Él no confiaba en su propia voz, por lo que tan solo fue capaz de asentir con la cabeza.
– Pobre Meredith -dijo Charlotte-, Ha trabajado tan duro, no se merece que la desprecien ahora de esta manera. -Sus ojos se entornaron y sus labios se apretaron formando una delgada línea-. Pero así es la gente. Te utilizan, y luego te tiran como si fueras un trasto viejo. Nosotros dos lo sabemos mejor que nadie, ¿no es así, Albert?
– Sí. Pero no toda la gente es así, Charlotte. -Él saboreó el sonido de ese nombre en su lengua-. Miss Meredith no es así, y nosotros dos lo sabemos mejor que nadie.
– Si todo el mundo fuera como ella -replicó Charlotte relajando un poco su enfadada expresión.
– Es absurdo desear que todos sean buenos -dijo él en voz baja.
Ella bajó la mirada al suelo, retorciéndose las manos.
– Sí. Pero a veces no puedo evitar desear cosas imposibles.

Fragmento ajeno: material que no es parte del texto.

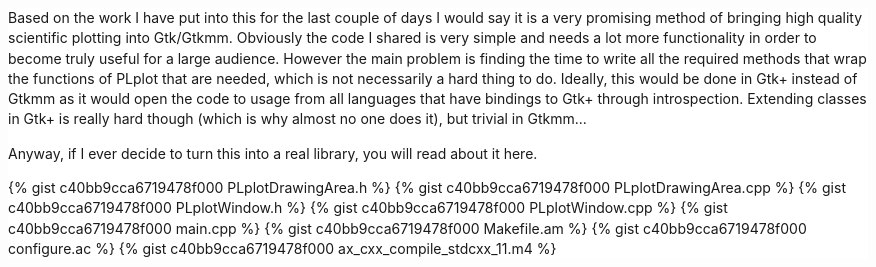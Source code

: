 Based on the work I have put into this for the last couple of days I would say it is a very promising method of bringing high quality scientific plotting into Gtk/Gtkmm. Obviously the code I shared is very simple and needs a lot more functionality in order to become truly useful for a large audience. However the main problem is finding the time to write all the required methods that wrap the functions of PLplot that are needed, which is not necessarily a hard thing to do. Ideally, this would be done in Gtk+ instead of Gtkmm as it would open the code to usage from all languages that have bindings to Gtk+ through introspection. Extending classes in Gtk+ is really hard though (which is why almost no one does it), but trivial in Gtkmm...

Anyway, if I ever decide to turn this into a real library, you will read about it here.




{% gist c40bb9cca6719478f000 PLplotDrawingArea.h %}
{% gist c40bb9cca6719478f000 PLplotDrawingArea.cpp %}
{% gist c40bb9cca6719478f000 PLplotWindow.h %}
{% gist c40bb9cca6719478f000 PLplotWindow.cpp %}
{% gist c40bb9cca6719478f000 main.cpp %}
{% gist c40bb9cca6719478f000 Makefile.am %}
{% gist c40bb9cca6719478f000 configure.ac %}
{% gist c40bb9cca6719478f000 ax_cxx_compile_stdcxx_11.m4 %}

Su voz tranquila le encogió el corazón, y no pudiendo reprimirse, colocó amablemente los dedos bajo su barbilla para hacerle levantar la cara. Aguantó la respiración, esperando que ella retrocediera, pero para su sorpresa ella no se movió del sitio. Su piel parecía como… no lo sabía definir. Como la cosa más suave que jamás hubiera acariciado. Su mirada se encontró con la de ella, y su corazón empezó a latir con tal fuerza que pensaba que ella podría oírlo.
– ¿Qué es lo que deseas, Charlotte?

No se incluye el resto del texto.